What you have to do:
Could you copy every line of the data that contains "main"?

Entries taken from a collection:
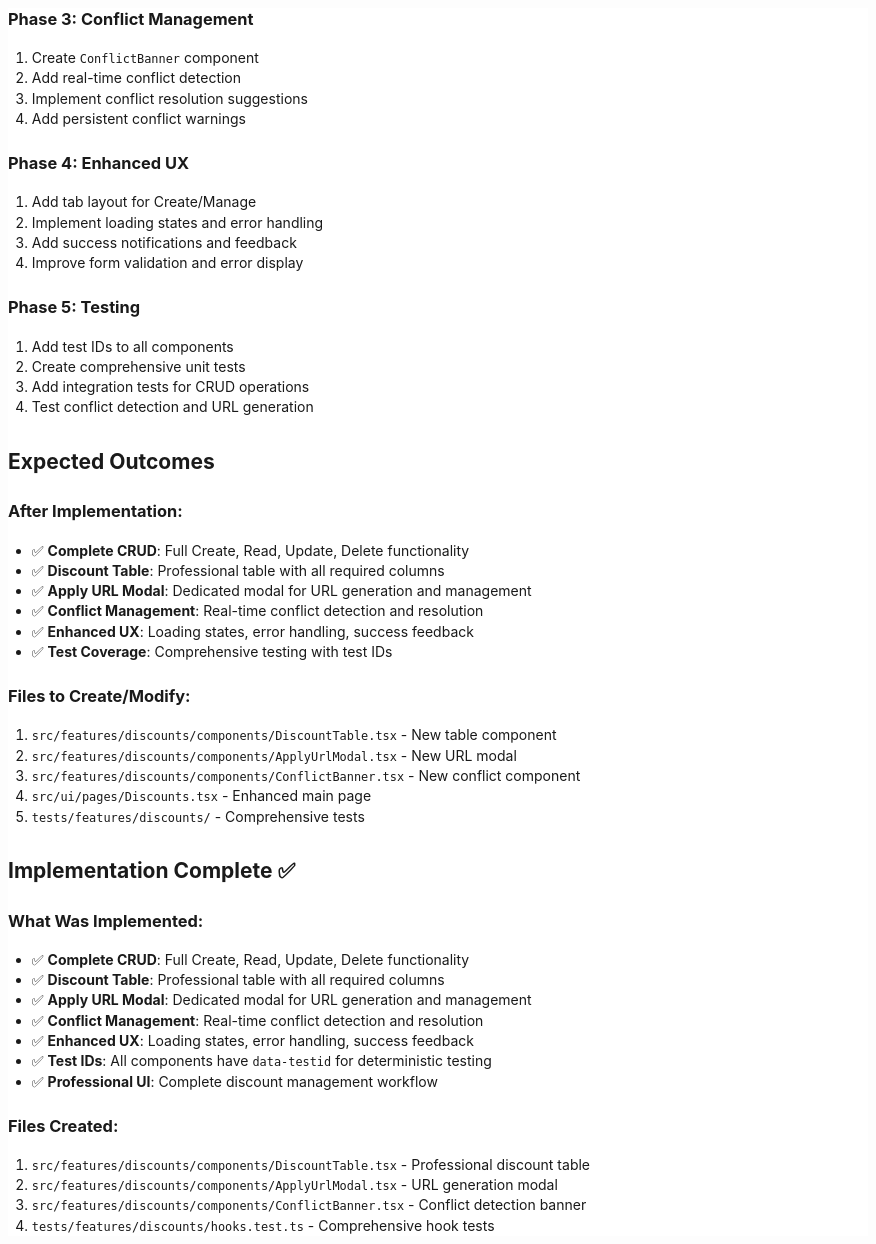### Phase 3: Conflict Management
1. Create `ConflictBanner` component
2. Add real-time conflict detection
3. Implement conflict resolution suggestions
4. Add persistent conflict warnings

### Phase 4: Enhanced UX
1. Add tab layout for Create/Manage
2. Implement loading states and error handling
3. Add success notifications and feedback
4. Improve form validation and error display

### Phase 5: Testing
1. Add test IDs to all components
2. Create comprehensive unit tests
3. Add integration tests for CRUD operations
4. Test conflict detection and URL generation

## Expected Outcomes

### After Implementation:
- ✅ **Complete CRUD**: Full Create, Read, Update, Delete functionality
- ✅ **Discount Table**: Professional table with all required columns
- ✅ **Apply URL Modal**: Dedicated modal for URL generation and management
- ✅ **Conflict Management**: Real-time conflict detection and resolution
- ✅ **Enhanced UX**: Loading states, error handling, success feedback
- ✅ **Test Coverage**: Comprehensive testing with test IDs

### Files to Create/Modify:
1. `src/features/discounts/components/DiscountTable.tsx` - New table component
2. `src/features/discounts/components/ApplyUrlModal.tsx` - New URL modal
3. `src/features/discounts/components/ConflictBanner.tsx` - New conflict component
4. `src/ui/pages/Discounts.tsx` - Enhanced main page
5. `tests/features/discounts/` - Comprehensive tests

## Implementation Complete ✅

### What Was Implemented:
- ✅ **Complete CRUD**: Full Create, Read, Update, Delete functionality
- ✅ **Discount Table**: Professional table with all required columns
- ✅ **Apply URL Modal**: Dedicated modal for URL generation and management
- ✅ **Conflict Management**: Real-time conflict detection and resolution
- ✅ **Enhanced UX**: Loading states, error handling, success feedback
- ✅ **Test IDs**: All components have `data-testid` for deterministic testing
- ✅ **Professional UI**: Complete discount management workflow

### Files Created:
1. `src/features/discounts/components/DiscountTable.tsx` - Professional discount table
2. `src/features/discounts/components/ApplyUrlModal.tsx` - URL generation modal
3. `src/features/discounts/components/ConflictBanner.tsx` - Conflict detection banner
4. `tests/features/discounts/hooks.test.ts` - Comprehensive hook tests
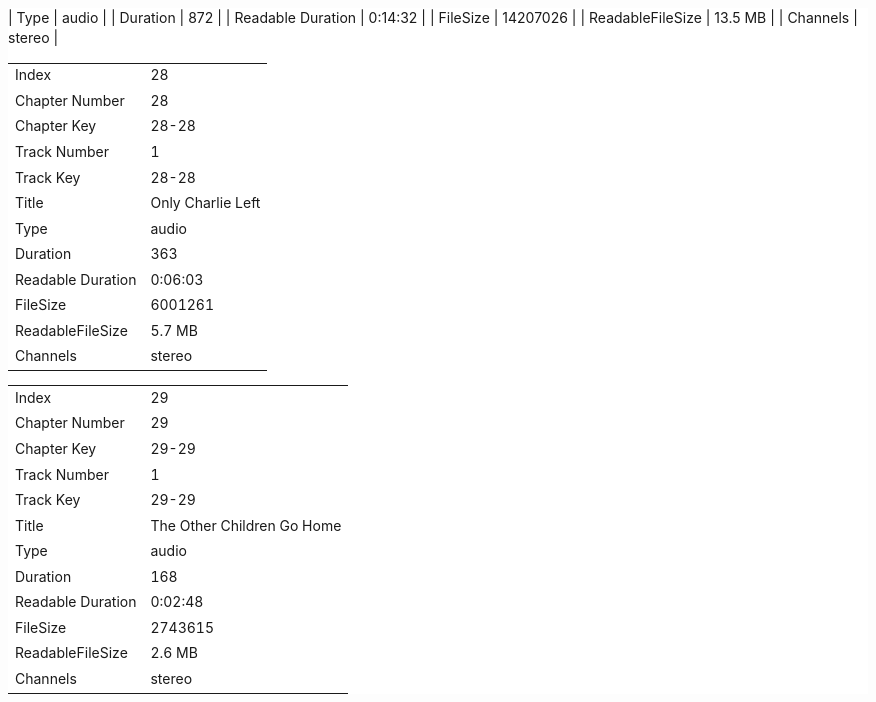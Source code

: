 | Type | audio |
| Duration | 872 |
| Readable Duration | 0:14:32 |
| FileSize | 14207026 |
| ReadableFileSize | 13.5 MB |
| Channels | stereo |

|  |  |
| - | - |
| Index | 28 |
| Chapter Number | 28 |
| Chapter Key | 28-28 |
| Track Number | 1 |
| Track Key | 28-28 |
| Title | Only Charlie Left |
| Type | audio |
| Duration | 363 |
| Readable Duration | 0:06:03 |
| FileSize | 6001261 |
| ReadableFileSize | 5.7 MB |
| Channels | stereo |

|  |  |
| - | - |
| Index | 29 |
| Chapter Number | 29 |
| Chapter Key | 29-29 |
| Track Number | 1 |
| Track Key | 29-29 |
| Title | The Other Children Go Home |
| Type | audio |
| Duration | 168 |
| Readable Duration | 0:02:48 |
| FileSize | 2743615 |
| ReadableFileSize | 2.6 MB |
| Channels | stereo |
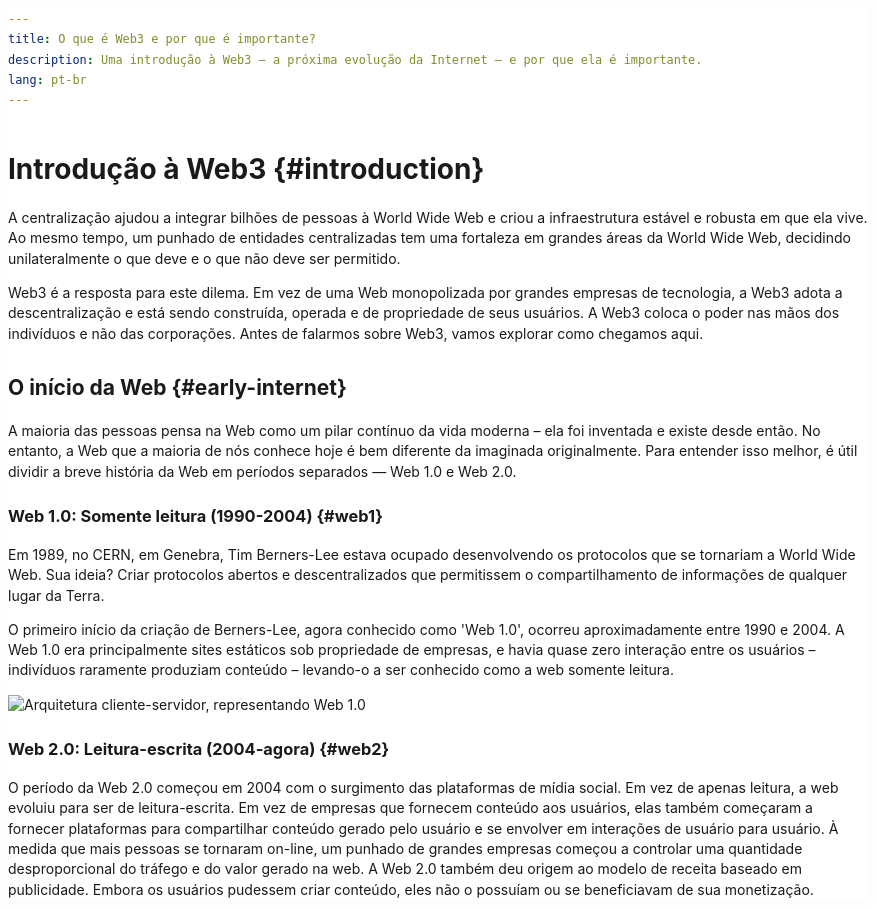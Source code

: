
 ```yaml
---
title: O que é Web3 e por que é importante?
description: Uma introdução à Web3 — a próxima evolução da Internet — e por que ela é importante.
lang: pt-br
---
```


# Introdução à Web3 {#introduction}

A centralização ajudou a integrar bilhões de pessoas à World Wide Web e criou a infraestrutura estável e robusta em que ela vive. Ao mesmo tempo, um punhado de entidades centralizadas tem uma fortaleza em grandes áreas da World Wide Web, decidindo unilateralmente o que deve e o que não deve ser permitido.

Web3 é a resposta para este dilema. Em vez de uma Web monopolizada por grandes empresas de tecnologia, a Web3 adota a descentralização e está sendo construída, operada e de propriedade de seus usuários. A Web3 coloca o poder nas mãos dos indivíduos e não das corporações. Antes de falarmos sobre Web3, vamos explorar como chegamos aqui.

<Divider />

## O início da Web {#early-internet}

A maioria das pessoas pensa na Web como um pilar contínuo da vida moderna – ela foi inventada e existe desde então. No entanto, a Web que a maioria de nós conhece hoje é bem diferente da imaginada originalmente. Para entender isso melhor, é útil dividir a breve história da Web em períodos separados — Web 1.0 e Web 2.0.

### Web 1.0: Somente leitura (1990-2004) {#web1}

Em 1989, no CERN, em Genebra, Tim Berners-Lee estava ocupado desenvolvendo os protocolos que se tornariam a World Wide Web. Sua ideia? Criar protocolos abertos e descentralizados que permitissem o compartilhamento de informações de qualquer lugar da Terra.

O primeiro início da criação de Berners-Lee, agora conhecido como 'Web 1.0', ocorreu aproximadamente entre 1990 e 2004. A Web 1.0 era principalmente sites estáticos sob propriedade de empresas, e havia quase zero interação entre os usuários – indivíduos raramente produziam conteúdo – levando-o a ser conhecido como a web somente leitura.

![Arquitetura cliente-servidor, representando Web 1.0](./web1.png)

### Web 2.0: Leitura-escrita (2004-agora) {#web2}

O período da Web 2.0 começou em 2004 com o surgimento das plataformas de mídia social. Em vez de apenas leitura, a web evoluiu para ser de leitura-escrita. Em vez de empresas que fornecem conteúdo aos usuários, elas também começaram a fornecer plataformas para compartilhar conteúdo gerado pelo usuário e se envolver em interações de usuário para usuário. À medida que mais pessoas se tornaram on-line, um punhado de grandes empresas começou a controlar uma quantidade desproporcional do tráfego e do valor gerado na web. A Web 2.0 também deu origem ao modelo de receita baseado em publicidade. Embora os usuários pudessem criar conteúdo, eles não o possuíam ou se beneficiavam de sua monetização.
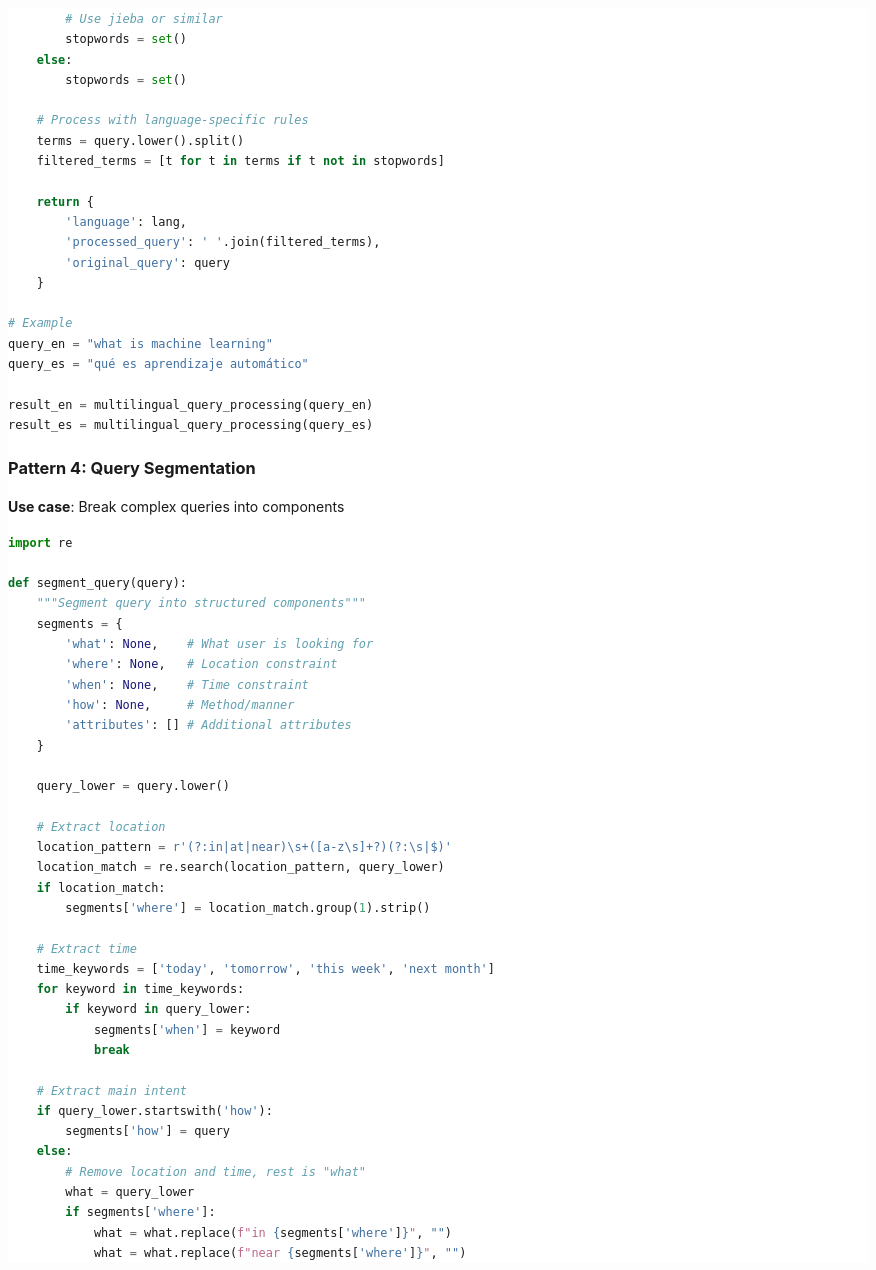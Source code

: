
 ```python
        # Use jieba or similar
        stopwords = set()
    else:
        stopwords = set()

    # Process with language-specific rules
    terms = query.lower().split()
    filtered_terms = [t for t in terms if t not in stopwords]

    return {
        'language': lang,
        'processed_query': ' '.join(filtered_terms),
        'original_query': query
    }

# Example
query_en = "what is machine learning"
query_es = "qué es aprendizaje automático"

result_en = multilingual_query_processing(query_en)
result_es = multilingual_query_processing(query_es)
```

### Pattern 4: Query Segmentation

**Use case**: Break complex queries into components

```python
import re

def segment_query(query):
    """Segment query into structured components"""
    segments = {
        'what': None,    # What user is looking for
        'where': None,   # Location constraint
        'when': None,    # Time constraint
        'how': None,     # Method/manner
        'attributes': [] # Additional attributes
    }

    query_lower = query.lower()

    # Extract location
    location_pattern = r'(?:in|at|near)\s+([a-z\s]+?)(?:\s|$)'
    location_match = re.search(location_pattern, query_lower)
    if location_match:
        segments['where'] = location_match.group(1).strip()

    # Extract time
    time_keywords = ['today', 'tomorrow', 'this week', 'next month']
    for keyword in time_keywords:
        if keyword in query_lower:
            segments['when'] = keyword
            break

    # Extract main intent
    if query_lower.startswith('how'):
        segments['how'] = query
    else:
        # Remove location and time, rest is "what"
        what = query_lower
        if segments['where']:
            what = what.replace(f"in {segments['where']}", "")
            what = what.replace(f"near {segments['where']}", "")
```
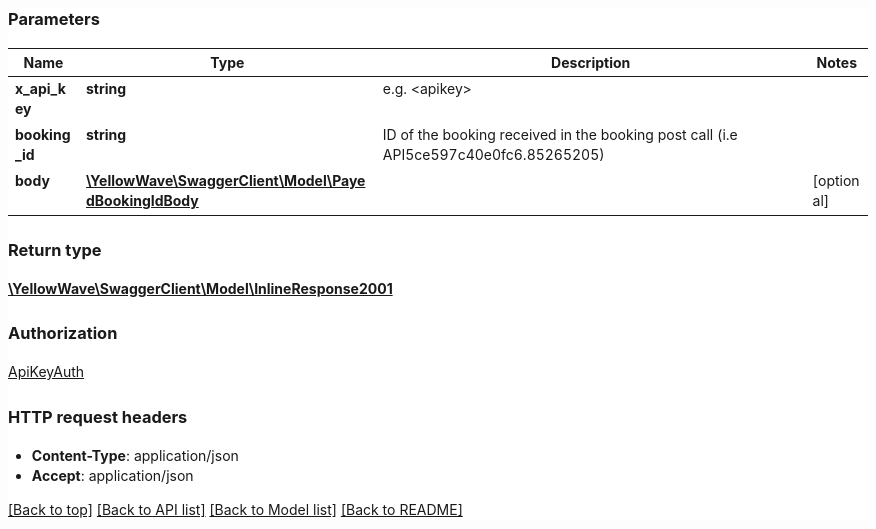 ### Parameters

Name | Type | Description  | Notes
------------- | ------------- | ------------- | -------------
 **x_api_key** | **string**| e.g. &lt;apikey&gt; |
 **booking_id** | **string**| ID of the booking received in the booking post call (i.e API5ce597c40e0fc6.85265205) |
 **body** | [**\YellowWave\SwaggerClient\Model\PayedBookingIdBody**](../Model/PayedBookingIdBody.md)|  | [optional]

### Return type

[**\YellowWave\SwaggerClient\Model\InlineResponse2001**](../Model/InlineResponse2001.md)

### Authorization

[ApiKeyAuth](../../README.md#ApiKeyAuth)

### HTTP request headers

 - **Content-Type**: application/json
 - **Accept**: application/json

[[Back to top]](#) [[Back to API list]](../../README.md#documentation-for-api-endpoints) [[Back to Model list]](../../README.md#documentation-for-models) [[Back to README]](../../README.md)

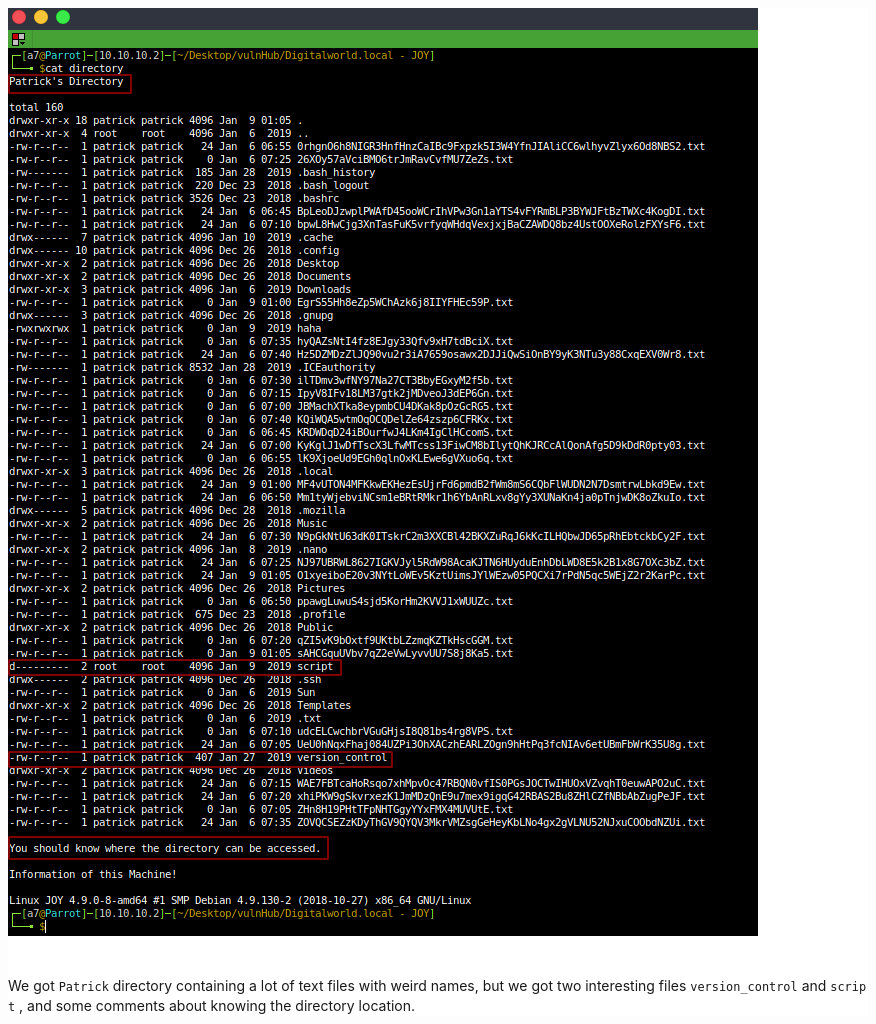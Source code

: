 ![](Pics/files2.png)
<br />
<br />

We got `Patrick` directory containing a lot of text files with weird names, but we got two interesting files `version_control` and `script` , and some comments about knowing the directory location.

Solution for this exercise:
4. `src/ui/pages/Discounts.tsx` - Enhanced main page
    # Extract main intent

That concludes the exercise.